Após “prechecar” o significado da frase, tomei um gosto absurdo pela coisa. Apesar disso, a partir do show, encasquetei com uma tese juvenil que era tabu para a época. Meu lado Tonhão, o do pinto doce, me empurrava para João Ricardo e Gerson Conrad. O problema era o lado frozô, cuja queda para o então namoradinho do Brasil me criou sérios entreveros familiares. Como dizer para dona vó que aquilo era só uma performance? “O cacho”, respondia a enfezada mãe do pai.

Antes que pensem mal, nunca tive dúvida de minha masculinidade. Na verdade, não tenho. Entretanto, sinto arrepios só de lembrar da tentativa de copiar os meneios e rodopios escamoteados de Ney Matogrosso. Em uma das vezes, quase dei um nó nas tripas. No português claro, por pouco não me sodomizei. Perdão pelo termo, mas ali percebi definitivamente que minha lateral mulher é lésbica.

Graças a Deus, cresci sem a necessidade de me identificar como Tonhão, o hétero. Os que me conhecem duvidam à primeira vista, mas na segunda têm certeza de que qualquer deslize é parte de uma estratégia bem mais profunda. Por essa razão, muitos deles já me recomendaram às casas obscuras e escuras do santo grau explícito. Aos que não me conhecem, prefiro deixar que eles mesmos descubram.

É como fazia o amigo de infância Belini Brasilino. Cabeleireiro diplomado pelo Senac e acumulador de milhas marítimas desde os idos de Fuzileiro Naval, ele cortava dos dois lados. Obviamente que essa era a estratégia. Aos homens, oferecia meia cabeleira. Às mulheres, principalmente às incautas, notárias e notívagas, era o célebre corta atrás e picota na frente. A cada tesourada, mais um corno no bairro.
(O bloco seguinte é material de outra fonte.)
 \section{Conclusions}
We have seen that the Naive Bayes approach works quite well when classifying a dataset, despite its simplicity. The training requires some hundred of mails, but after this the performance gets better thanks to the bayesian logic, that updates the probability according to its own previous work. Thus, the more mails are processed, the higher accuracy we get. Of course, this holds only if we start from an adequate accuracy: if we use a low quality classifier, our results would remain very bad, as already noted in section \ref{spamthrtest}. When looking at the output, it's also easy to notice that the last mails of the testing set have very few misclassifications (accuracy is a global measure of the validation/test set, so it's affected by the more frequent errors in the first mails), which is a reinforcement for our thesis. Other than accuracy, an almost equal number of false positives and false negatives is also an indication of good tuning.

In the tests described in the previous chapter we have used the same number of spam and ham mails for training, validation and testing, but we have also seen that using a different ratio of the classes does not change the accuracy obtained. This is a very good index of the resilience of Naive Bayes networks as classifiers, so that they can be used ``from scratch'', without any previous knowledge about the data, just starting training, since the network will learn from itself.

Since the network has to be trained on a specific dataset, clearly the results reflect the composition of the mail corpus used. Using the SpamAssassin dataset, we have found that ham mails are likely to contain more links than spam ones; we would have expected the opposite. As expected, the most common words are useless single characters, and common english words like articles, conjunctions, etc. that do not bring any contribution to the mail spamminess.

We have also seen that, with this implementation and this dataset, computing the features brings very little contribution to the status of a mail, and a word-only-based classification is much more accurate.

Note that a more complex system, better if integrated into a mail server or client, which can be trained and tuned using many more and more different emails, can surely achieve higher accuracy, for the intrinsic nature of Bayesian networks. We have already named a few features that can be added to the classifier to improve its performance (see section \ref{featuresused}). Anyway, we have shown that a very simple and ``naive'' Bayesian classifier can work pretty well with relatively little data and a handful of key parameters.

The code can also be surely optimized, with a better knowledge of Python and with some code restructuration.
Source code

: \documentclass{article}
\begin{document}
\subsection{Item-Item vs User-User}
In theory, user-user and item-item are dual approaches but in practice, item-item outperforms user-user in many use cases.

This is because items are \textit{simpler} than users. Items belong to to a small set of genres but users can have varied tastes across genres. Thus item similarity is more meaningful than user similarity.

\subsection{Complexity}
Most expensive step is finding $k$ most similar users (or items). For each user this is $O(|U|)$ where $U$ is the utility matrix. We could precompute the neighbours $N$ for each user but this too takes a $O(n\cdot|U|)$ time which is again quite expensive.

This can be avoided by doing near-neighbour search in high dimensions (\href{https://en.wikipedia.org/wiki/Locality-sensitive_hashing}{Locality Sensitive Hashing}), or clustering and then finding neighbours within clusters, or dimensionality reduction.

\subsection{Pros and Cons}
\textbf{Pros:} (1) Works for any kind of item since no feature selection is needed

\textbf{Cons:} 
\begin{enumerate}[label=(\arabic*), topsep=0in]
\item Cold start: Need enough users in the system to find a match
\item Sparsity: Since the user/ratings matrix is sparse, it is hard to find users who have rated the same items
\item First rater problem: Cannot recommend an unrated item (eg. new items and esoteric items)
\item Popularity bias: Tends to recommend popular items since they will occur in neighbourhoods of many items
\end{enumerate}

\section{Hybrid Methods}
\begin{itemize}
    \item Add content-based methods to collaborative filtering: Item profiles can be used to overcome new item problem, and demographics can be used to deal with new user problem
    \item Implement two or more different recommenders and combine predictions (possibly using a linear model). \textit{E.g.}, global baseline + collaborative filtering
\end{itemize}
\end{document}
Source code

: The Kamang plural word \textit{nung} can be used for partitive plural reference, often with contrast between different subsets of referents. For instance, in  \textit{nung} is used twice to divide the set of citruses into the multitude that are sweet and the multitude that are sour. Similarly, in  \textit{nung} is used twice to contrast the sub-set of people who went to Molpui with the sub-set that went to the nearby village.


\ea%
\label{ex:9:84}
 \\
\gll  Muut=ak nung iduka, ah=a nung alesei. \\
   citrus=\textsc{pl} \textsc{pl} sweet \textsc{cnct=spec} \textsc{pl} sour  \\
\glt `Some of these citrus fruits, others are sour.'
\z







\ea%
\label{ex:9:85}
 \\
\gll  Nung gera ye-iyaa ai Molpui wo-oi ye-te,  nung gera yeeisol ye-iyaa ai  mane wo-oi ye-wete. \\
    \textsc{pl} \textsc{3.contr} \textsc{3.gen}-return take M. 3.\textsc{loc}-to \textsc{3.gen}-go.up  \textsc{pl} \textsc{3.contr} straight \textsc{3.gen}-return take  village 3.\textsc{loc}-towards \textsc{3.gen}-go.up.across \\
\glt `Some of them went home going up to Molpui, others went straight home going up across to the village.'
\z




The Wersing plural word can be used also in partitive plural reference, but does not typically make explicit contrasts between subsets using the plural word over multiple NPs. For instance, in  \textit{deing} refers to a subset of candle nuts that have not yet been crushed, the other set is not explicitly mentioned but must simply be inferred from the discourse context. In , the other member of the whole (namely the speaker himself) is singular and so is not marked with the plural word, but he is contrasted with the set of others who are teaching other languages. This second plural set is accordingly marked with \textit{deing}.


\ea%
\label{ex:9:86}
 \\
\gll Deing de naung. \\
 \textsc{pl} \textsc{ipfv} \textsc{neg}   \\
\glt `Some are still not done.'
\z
Belini tentou me ensinar o ofício, mas, também escolado na arte da enganação, normalmente preferia algo menos perigoso. Morria de medo de ser surpreendido no recesso de um doce lar e aí, sem dó e nem piedade, ter de me ajoelhar para cumprir o ritual da Cornolandia: doar o caneco para continuar vivo. Como o melhor da vida é vivê-la sem pressa, minha vozinha querida partiu bem depois dos meus inventados 13 filhos, sete mulheres e seis homens. Convencida pelos amigos e vizinhos, dona Ciriaca foi-se com a certeza de que o neto era doce por inteiro.

Ainda que não seja supersticioso, Ney Matogrosso tem 13 letras. Por conseguinte, parafraseando o Velho Lobo Zagallo, mesmo com o tal do pimpolho doce meio bambo, vocês vão ter de me engolir. Ou seja, com ou sem Secos & Molhados, Ney me ajudou a consolidar a prática de labutar. Não esqueçam de que, ao contrário do Eduardo Martinez, sou mentiroso. Embora pródigo de juramentos, meu castigo é não ser acreditado nem quando falo a verdade.